When the line with "output portable executable." appears below, start repeating lines exactly, and keep going through the line with "##### Inspiration and 10x goes to"; add nothing outside that span.

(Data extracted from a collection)
========
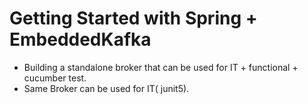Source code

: # Getting Started with Spring + EmbeddedKafka

* Building a standalone broker that can be used for IT + functional + cucumber test.
* Same Broker can be used for IT( junit5).




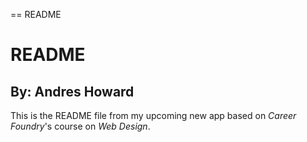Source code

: == README

# README
## By: Andres Howard

This is the README file from my upcoming new app based on _Career Foundry_'s course on _Web Design_.
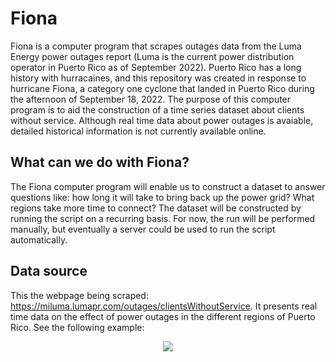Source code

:# Fiona
Fiona is a computer program that scrapes outages data from the Luma Energy power outages report (Luma is the current power distribution operator in Puerto Rico as of September 2022). Puerto Rico has a long history with hurracaines, and this repository was created in response to hurricane Fiona, a category one cyclone that landed in Puerto Rico during the afternoon of September 18, 2022. The purpose of this computer program is to aid the construction of a time series dataset about clients without service. Although real time data about power outages is avaiable, detailed historical information is not currently available online.

 ## What can we do with Fiona?
The Fiona computer program will enable us to construct a dataset to answer questions like: how long it will take to bring back up the power grid? What regions take more time to connect? The dataset will be constructed by running the script on a recurring basis. For now, the run will be performed manually, but eventually a server could be used to run the script automatically. 

## Data source
This the webpage being scraped: https://miluma.lumapr.com/outages/clientsWithoutService. It presents real time data on the effect of power outages in the different regions of Puerto Rico. See the following example:

<p align="center">
<img src="https://github.com/fernando-acosta/Fiona/blob/b43114aec5037c1cba61c27e64d3c81c2faa3af0/Pictures/luma.png"/>
</p>
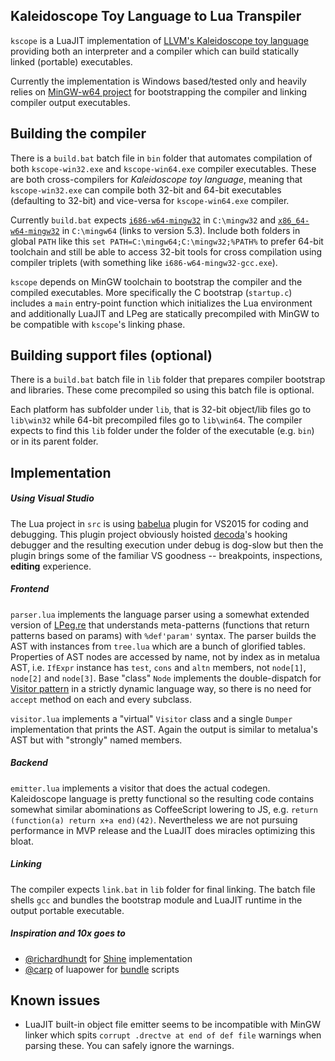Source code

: ## Kaleidoscope Toy Language to Lua Transpiler

`kscope` is a LuaJIT implementation of [LLVM's Kaleidoscope toy language](http://llvm.org/docs/tutorial/LangImpl1.html) providing both an interpreter and a compiler which can build statically linked (portable) executables.

Currently the implementation is Windows based/tested only and heavily relies on [MinGW-w64 project](http://mingw-w64.org/) for bootstrapping the compiler and linking compiler output executables.

## Building the compiler

There is a `build.bat` batch file in `bin` folder that automates compilation of both `kscope-win32.exe` and `kscope-win64.exe` compiler executables. These are both cross-compilers for _Kaleidoscope toy language_, meaning that `kscope-win32.exe` can compile both 32-bit and 64-bit executables (defaulting to 32-bit) and vice-versa for `kscope-win64.exe` compiler.

Currently `build.bat` expects [`i686-w64-mingw32`](https://sourceforge.net/projects/mingw-w64/files/Toolchains%20targetting%20Win32/Personal%20Builds/mingw-builds/5.3.0/threads-posix/dwarf/) in `C:\mingw32` and [`x86_64-w64-mingw32`](https://sourceforge.net/projects/mingw-w64/files/Toolchains%20targetting%20Win64/Personal%20Builds/mingw-builds/5.3.0/threads-posix/seh/) in `C:\mingw64` (links to version 5.3). Include both folders in global `PATH` like this `set PATH=C:\mingw64;C:\mingw32;%PATH%` to prefer 64-bit toolchain and still be able to access 32-bit tools for cross compilation using compiler triplets (with something like `i686-w64-mingw32-gcc.exe`).

`kscope` depends on MinGW toolchain to bootstrap the compiler and the compiled executables. More specifically the C bootstrap (`startup.c`) includes a `main` entry-point function which initializes the Lua environment and additionally LuaJIT and LPeg are statically precompiled with MinGW to be compatible with `kscope`'s linking phase.

## Building support files (optional)

There is a `build.bat` batch file in `lib` folder that prepares compiler bootstrap and libraries. These come precompiled so using this batch file is optional.

Each platform has subfolder under `lib`, that is 32-bit object/lib files go to `lib\win32` while 64-bit precompiled files go to `lib\win64`. The compiler expects to find this `lib` folder under the folder of the executable (e.g. `bin`) or in its parent folder.

## Implementation

##### Using Visual Studio
The Lua project in `src` is using [babelua](https://babelua.codeplex.com/) plugin for VS2015 for coding and debugging. This plugin project obviously hoisted [decoda](http://unknownworlds.com/decoda/)'s hooking debugger and the resulting execution under debug is dog-slow but then the plugin brings some of the familiar VS goodness -- breakpoints, inspections, **editing** experience.

##### Frontend
`parser.lua` implements the language parser using a somewhat extended version of [LPeg.re](http://www.inf.puc-rio.br/~roberto/lpeg/re.html) that understands meta-patterns (functions that return patterns based on params) with `%def'param'` syntax. The parser builds the AST with instances from `tree.lua` which are a bunch of glorified tables. Properties of AST nodes are accessed by name, not by index as in metalua AST, i.e. `IfExpr` instance has `test`, `cons` and `altn` members, not `node[1]`, `node[2]` and `node[3]`. Base "class" `Node` implements the double-dispatch for [Visitor pattern](https://en.wikipedia.org/wiki/Visitor_pattern) in a strictly dynamic language way, so there is no need for `accept` method on each and every subclass.

`visitor.lua` implements a "virtual" `Visitor` class and a single `Dumper` implementation that prints the AST. Again the output is similar to metalua's AST but with "strongly" named members.

##### Backend
`emitter.lua` implements a visitor that does the actual codegen. Kaleidoscope language is pretty functional so the resulting code contains somewhat similar abominations as CoffeeScript lowering to JS, e.g. `return (function(a) return x+a end)(42)`. Nevertheless we are not pursuing performance in MVP release and the LuaJIT does miracles optimizing this bloat.

##### Linking
The compiler expects `link.bat` in `lib` folder for final linking. The batch file shells `gcc` and bundles the bootstrap module and LuaJIT runtime in the output portable executable.

##### Inspiration and 10x goes to
 - [@richardhundt](https://github.com/richardhundt) for [Shine](https://github.com/richardhundt/shine) implementation
 - [@carp](https://github.com/capr) of luapower for [bundle](https://github.com/luapower/bundle) scripts

## Known issues

- LuaJIT built-in object file emitter seems to be incompatible with MinGW linker which spits `corrupt .drectve at end of def file` warnings when parsing these. You can safely ignore the warnings.

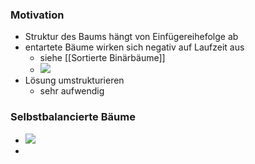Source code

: ### Motivation
+ Struktur des Baums hängt von Einfügereihefolge ab
+ entartete Bäume wirken sich negativ auf Laufzeit aus
	+ siehe [[Sortierte Binärbäume]]
	+ ![](../../../../z_images/Pasted%20image%2020221114142510.png)
+ Lösung umstrukturieren
	+ sehr aufwendig

### Selbstbalancierte Bäume
+ ![](../../../../z_images/Pasted%20image%2020221114142714.png)
+ 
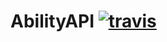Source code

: # AbilityAPI [![travis](https://travis-ci.org/AbilityAPI/abilityapi.svg?branch=master)](https://travis-ci.org/AbilityAPI/abilityapi)
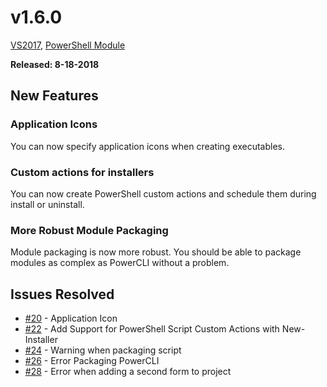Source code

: # v1.6.0

[VS2017](https://marketplace.visualstudio.com/items?itemName=AdamRDriscoll.PowerShellProToolsforVisualStudio2017), [PowerShell Module](https://www.powershellgallery.com/packages/PowerShellProTools/1.6.0)  

 

**Released: 8-18-2018** 

## New Features

### Application Icons

You can now specify application icons when creating executables. 

### Custom actions for installers

You can now create PowerShell custom actions and schedule them during install or uninstall. 

### More Robust Module Packaging 

Module packaging is now more robust. You should be able to package modules as complex as PowerCLI without a problem. 

## Issues Resolved

* [\#20](https://github.com/ironmansoftware/poshprotools/issues/20) - Application Icon
* [\#22](https://github.com/ironmansoftware/poshprotools/issues/22) - Add Support for PowerShell Script Custom Actions with New-Installer 
* [\#24](https://github.com/ironmansoftware/poshprotools/issues/24) - Warning when packaging script
* [\#26](https://github.com/ironmansoftware/poshprotools/issues/26) - Error Packaging PowerCLI
* [\#28](https://github.com/ironmansoftware/poshprotools/issues/28) - Error when adding a second form to project



















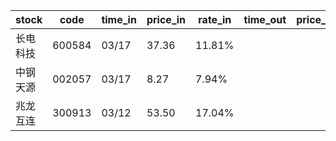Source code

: |stock|code|time_in|price_in|rate_in|time_out|price_out|rate_out|person|
| --- | --- | --- | --- | --- | --- | --- | --- | --- |
|长电科技|600584|03/17|37.36|11.81%||||张浩|
|中钢天源|002057|03/17|8.27|7.94%||||张浩|
|兆龙互连|300913|03/12|53.50|17.04%|||||



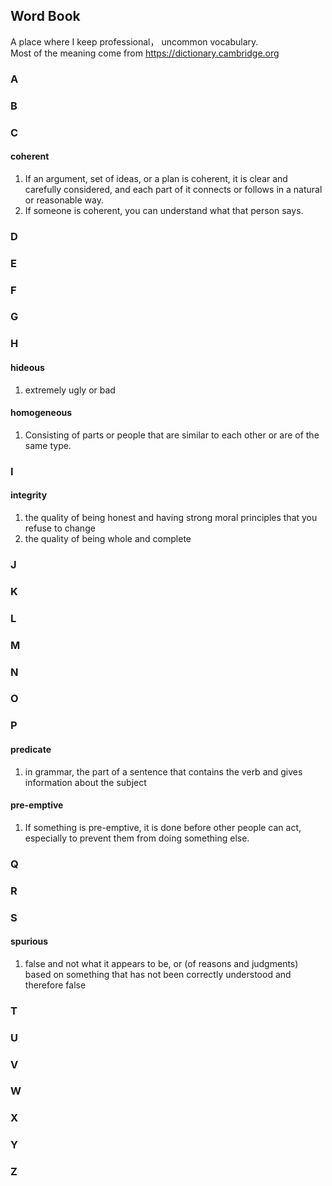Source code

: ## Word Book

A place where I keep professional， uncommon vocabulary.  
Most of the meaning come from <https://dictionary.cambridge.org>  

### A


### B



### C
#### coherent
1. If an argument, set of ideas, or a plan is coherent, it is clear and carefully considered, and each part of it connects or follows in a natural or reasonable way.  
2. If someone is coherent, you can understand what that person says.  

### D


### E


### F


### G


### H
#### hideous
1. extremely ugly or bad
#### homogeneous
1. Consisting of parts or people that are similar to each other or are of the same type.  

### I
#### integrity
1. the quality of being honest and having strong moral principles that you refuse to change
2. the quality of being whole and complete

### J


### K


### L


### M


### N


### O


### P
#### predicate
1. in grammar, the part of a sentence that contains the verb and gives information about the subject  
#### pre-emptive
1. If something is pre-emptive, it is done before other people can act, especially to prevent them from doing something else.  

### Q


### R


### S
#### spurious
1. false and not what it appears to be, or (of reasons and judgments) based on something that has not been correctly understood and therefore false

### T


### U


### V


### W


### X


### Y


### Z


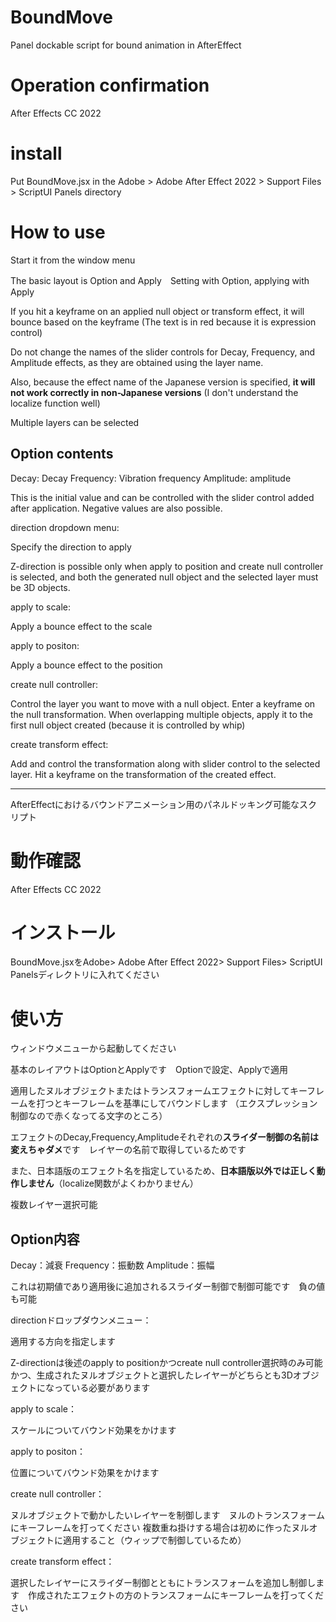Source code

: # BoundMove

Panel dockable script for bound animation in AfterEffect

# Operation confirmation

After Effects CC 2022

# install

Put BoundMove.jsx in the Adobe > Adobe After Effect 2022 > Support Files > ScriptUI Panels directory

# How to use

Start it from the window menu

The basic layout is Option and Apply　Setting with Option, applying with Apply

If you hit a keyframe on an applied null object or transform effect, it will bounce based on the keyframe
(The text is in red because it is expression control)

Do not change the names of the slider controls for Decay, Frequency, and Amplitude effects, as they are obtained using the layer name.

Also, because the effect name of the Japanese version is specified, **it will not work correctly in non-Japanese versions** (I don't understand the localize function well)

Multiple layers can be selected

## Option contents

Decay: Decay
Frequency: Vibration frequency
Amplitude: amplitude

This is the initial value and can be controlled with the slider control added after application. Negative values are also possible.

direction dropdown menu:

Specify the direction to apply

Z-direction is possible only when apply to position and create null controller is selected, and both the generated null object and the selected layer must be 3D objects.

apply to scale:

Apply a bounce effect to the scale

apply to positon:

Apply a bounce effect to the position

create null controller:

Control the layer you want to move with a null object. Enter a keyframe on the null transformation.
When overlapping multiple objects, apply it to the first null object created (because it is controlled by whip)

create transform effect:

Add and control the transformation along with slider control to the selected layer. Hit a keyframe on the transformation of the created effect.
______________________________________________________________________________________

AfterEffectにおけるバウンドアニメーション用のパネルドッキング可能なスクリプト

# 動作確認

After Effects CC 2022

# インストール

BoundMove.jsxをAdobe> Adobe After Effect 2022> Support Files> ScriptUI Panelsディレクトリに入れてください

# 使い方

ウィンドウメニューから起動してください

基本のレイアウトはOptionとApplyです　Optionで設定、Applyで適用

適用したヌルオブジェクトまたはトランスフォームエフェクトに対してキーフレームを打つとキーフレームを基準にしてバウンドします
（エクスプレッション制御なので赤くなってる文字のところ）

エフェクトのDecay,Frequency,Amplitudeそれぞれの**スライダー制御の名前は変えちゃダメ**です　レイヤーの名前で取得しているためです

また、日本語版のエフェクト名を指定しているため、**日本語版以外では正しく動作しません**（localize関数がよくわかりません）

複数レイヤー選択可能

## Option内容

Decay：減衰
Frequency：振動数
Amplitude：振幅

これは初期値であり適用後に追加されるスライダー制御で制御可能です　負の値も可能

directionドロップダウンメニュー：

適用する方向を指定します

Z-directionは後述のapply to positionかつcreate null controller選択時のみ可能かつ、生成されたヌルオブジェクトと選択したレイヤーがどちらとも3Dオブジェクトになっている必要があります

apply to scale：

スケールについてバウンド効果をかけます

apply to positon：

位置についてバウンド効果をかけます

create null controller：

ヌルオブジェクトで動かしたいレイヤーを制御します　ヌルのトランスフォームにキーフレームを打ってください
複数重ね掛けする場合は初めに作ったヌルオブジェクトに適用すること（ウィップで制御しているため）

create transform effect：

選択したレイヤーにスライダー制御とともにトランスフォームを追加し制御します　作成されたエフェクトの方のトランスフォームにキーフレームを打ってください



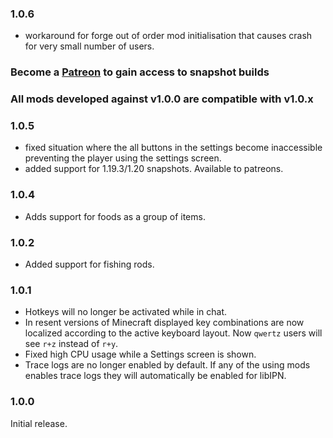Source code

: <!-- latest begin -->
### 1.0.6

- workaround for forge out of order mod initialisation that causes crash for very small number of users.

### Become a [Patreon](https://www.patreon.com/mirinimi/membership) to gain access to snapshot builds

### All mods developed against v1.0.0 are compatible with v1.0.x

<!-- latest end -->

<!-- rest begin -->
### 1.0.5

- fixed situation where the all buttons in the settings become inaccessible preventing the player using the settings screen.
- added support for 1.19.3/1.20 snapshots. Available to patreons.

### 1.0.4

- Adds support for foods as a group of items.

### 1.0.2

- Added support for fishing rods.


### 1.0.1

- Hotkeys will no longer be activated while in chat.
- In resent versions of Minecraft displayed key combinations are now localized according to the active keyboard layout. Now `qwertz` users will see `r+z` instead of `r+y`.
- Fixed high CPU usage while a Settings screen is shown.
- Trace logs are no longer enabled by default. If any of the using mods enables trace logs they will automatically be enabled for libIPN.

### 1.0.0

Initial release.
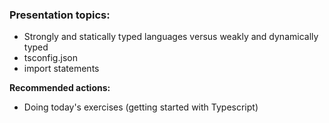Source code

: ### Presentation topics:
- Strongly and statically typed languages versus weakly and dynamically typed
- tsconfig.json
- import statements

**Recommended actions:**
- Doing today's exercises (getting started with Typescript)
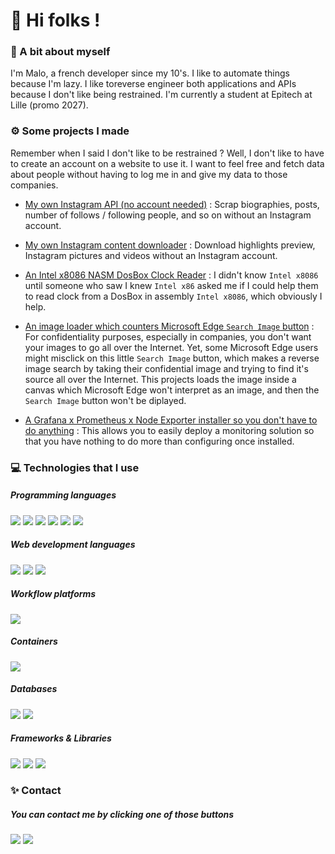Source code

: # 👋 Hi folks !

### 👤 A bit about myself
I'm Malo, a french developer since my 10's.
I like to automate things because I'm lazy.
I like toreverse engineer both applications and APIs because I don't like being restrained.
I'm currently a student at Epitech at Lille (promo 2027).

### ⚙️ Some projects I made

Remember when I said I don't like to be restrained ? Well, I don't like to have to create an account on a website to use it. I want to feel free and fetch data about people without having to log me in and give my data to those companies.

- [My own Instagram API (no account needed)](https://github.com/Ximaz/instagram-api) : Scrap biographies, posts, number of follows / following people, and so on without an Instagram account.

- [My own Instagram content downloader](https://github.com/Ximaz/instagram-downloader) : Download highlights preview, Instagram pictures and videos without an Instagram account.

- [An Intel x8086 NASM DosBox Clock Reader](https://github.com/Ximaz/intel_x8086_clock) : I didn't know `Intel x8086` until someone who saw I knew `Intel x86` asked me if I could help them to read clock from a DosBox in assembly `Intel x8086`, which obviously I help.

- [An image loader which counters Microsoft Edge `Search Image` button](https://github.com/Ximaz/edge-no-search-image) : For confidentiality purposes, especially in companies, you don't want your images to go all over the Internet. Yet, some Microsoft Edge users might misclick on this little `Search Image` button, which makes a reverse image search by taking their confidential image and trying to find it's source all over the Internet. This projects loads the image inside a canvas which Microsoft Edge won't interpret as an image, and then the `Search Image` button won't be diplayed.

- [A Grafana x Prometheus x Node Exporter installer so you don't have to do anything](https://github.com/Ximaz/grafatheus) : This allows you to easily deploy a monitoring solution so that you have nothing to do more than configuring once installed.

### 💻 Technologies that I use

##### Programming languages

![](https://img.shields.io/badge/Assembly-000000?style=for-the-badge&logo=intel)
![](https://img.shields.io/badge/C-000000?style=for-the-badge&logo=c)
![](https://img.shields.io/badge/Python-000000?style=for-the-badge&logo=python)
![](https://img.shields.io/badge/JavaScript-000000?style=for-the-badge&logo=javascript)
![](https://img.shields.io/badge/TypeScript-000000?style=for-the-badge&logo=typescript)
![](https://img.shields.io/badge/Bash-000000?style=for-the-badge&logo=linux)

##### Web development languages

![](https://img.shields.io/badge/PHP-000000?style=for-the-badge&logo=php)
![](https://img.shields.io/badge/HTML%205-000000?style=for-the-badge&logo=html5)
![](https://img.shields.io/badge/CSS%203-000000?style=for-the-badge&logo=css3)

##### Workflow platforms

![](https://img.shields.io/badge/GitHub%20Actions-000000?style=for-the-badge&logo=github)

##### Containers

![](https://img.shields.io/badge/Docker-000000?style=for-the-badge&logo=docker)

##### Databases

![](https://img.shields.io/badge/MySQL-000000?style=for-the-badge&logo=mysql)
![](https://img.shields.io/badge/PostgreSQL-000000?style=for-the-badge&logo=postgresql)

##### Frameworks & Libraries

![](https://img.shields.io/badge/Flask-000000?style=for-the-badge&logo=python)
![](https://img.shields.io/badge/Electron-000000?style=for-the-badge&logo=electron)
![](https://img.shields.io/badge/Express%20JS-000000?style=for-the-badge&logo=express)

### ✨ Contact

##### You can contact me by clicking one of those buttons

[![](https://img.shields.io/badge/LinkedIn-000000?style=for-the-badge&logo=linkedin)](https://www.linkedin.com/in/malo-durand/)
[![](https://img.shields.io/badge/Mail-000000?style=for-the-badge&logo=gmail)](mailto:malo.durand@epitech.eu)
========
■ **Answer to this task**:
The compiler expects `link.bat` in `lib` folder for final linking. The batch file shells `gcc` and bundles the bootstrap module and LuaJIT runtime in the output portable executable.

##### Inspiration and 10x goes to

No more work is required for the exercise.